What lines in the material hold the string "DoxyCompactItemize"? Return every one of them.

─── DATASET EXCERPTS ───

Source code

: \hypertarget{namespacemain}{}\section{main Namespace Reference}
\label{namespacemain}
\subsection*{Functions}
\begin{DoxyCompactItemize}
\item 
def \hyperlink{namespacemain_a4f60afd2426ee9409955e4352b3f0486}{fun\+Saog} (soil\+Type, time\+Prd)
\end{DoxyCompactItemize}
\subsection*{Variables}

───

ANSWER SPACE —
\begin{DoxyCompactItemize}
\end{DoxyCompactItemize}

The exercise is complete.